Task directions
Set down exactly the lines below, starting at the one that contains "The go-tor project" and ending at the one that contains "### Code Maturity Assessment", with both of those lines included and nothing else.

Input data
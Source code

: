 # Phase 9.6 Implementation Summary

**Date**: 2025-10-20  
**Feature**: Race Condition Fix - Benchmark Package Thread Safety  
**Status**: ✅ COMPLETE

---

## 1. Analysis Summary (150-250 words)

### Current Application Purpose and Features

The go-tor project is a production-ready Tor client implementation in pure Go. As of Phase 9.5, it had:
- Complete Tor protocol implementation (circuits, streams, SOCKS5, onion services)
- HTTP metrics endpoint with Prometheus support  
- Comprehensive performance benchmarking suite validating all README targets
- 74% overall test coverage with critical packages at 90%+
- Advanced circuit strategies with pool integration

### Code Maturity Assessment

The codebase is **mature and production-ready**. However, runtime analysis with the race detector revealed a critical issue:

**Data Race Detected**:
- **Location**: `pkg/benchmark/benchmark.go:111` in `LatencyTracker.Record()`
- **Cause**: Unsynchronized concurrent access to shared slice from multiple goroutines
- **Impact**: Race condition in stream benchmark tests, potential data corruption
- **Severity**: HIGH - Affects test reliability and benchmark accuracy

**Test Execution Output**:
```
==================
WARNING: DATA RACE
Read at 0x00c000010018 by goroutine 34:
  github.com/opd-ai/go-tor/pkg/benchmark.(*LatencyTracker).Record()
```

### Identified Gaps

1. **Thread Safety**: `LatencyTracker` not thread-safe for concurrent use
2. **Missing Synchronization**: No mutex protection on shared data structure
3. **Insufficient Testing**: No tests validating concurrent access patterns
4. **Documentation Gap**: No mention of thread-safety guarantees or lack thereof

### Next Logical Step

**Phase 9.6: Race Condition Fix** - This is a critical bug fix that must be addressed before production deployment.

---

...

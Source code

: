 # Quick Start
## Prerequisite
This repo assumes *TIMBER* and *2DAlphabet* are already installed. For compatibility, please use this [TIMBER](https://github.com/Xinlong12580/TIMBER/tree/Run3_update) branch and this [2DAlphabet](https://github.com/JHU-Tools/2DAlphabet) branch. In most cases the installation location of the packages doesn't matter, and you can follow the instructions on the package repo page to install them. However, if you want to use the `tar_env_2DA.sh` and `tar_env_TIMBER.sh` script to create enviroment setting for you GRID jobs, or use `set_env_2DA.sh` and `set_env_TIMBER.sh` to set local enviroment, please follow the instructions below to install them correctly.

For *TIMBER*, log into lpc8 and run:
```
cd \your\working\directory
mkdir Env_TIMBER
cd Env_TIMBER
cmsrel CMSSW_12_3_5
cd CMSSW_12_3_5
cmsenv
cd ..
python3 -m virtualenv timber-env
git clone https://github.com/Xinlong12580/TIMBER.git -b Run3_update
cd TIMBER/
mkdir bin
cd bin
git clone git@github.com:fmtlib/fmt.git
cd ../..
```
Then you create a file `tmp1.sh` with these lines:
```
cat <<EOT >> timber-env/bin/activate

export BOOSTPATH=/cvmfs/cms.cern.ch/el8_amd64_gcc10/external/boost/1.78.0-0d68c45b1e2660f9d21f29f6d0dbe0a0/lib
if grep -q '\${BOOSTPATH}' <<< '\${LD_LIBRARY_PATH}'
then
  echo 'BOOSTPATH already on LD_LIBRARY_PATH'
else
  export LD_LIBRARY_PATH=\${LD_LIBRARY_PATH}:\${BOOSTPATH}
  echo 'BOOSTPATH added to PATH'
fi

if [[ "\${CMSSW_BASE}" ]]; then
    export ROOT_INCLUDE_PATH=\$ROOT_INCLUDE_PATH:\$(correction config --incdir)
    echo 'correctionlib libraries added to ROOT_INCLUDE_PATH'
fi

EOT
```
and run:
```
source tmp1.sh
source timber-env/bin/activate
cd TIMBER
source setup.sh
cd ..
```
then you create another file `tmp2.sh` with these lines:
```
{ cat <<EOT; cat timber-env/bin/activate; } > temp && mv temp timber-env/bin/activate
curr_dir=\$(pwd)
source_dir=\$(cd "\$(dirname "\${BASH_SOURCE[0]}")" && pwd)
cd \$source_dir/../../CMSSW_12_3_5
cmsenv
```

---

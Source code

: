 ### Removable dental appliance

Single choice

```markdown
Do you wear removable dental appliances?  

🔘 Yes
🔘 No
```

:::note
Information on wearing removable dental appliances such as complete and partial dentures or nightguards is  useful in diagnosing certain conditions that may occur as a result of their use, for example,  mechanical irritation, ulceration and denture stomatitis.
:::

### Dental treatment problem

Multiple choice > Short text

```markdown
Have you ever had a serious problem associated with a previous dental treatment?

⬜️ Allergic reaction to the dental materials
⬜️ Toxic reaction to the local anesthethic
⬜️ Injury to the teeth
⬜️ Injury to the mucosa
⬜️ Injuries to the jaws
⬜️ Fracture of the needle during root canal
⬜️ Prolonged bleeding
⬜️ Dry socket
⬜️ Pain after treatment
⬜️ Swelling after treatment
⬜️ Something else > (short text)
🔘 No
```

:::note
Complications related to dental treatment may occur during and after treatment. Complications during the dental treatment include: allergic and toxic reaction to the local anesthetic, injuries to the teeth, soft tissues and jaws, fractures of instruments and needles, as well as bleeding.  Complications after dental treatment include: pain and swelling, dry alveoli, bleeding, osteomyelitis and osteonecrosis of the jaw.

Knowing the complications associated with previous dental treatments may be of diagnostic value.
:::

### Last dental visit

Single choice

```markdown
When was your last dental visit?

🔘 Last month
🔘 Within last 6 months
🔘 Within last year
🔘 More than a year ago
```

Solved exercise
The go-tor project is a production-ready Tor client implementation in pure Go. As of Phase 9.5, it had:
- Complete Tor protocol implementation (circuits, streams, SOCKS5, onion services)
- HTTP metrics endpoint with Prometheus support  
- Comprehensive performance benchmarking suite validating all README targets
- 74% overall test coverage with critical packages at 90%+
- Advanced circuit strategies with pool integration

### Code Maturity Assessment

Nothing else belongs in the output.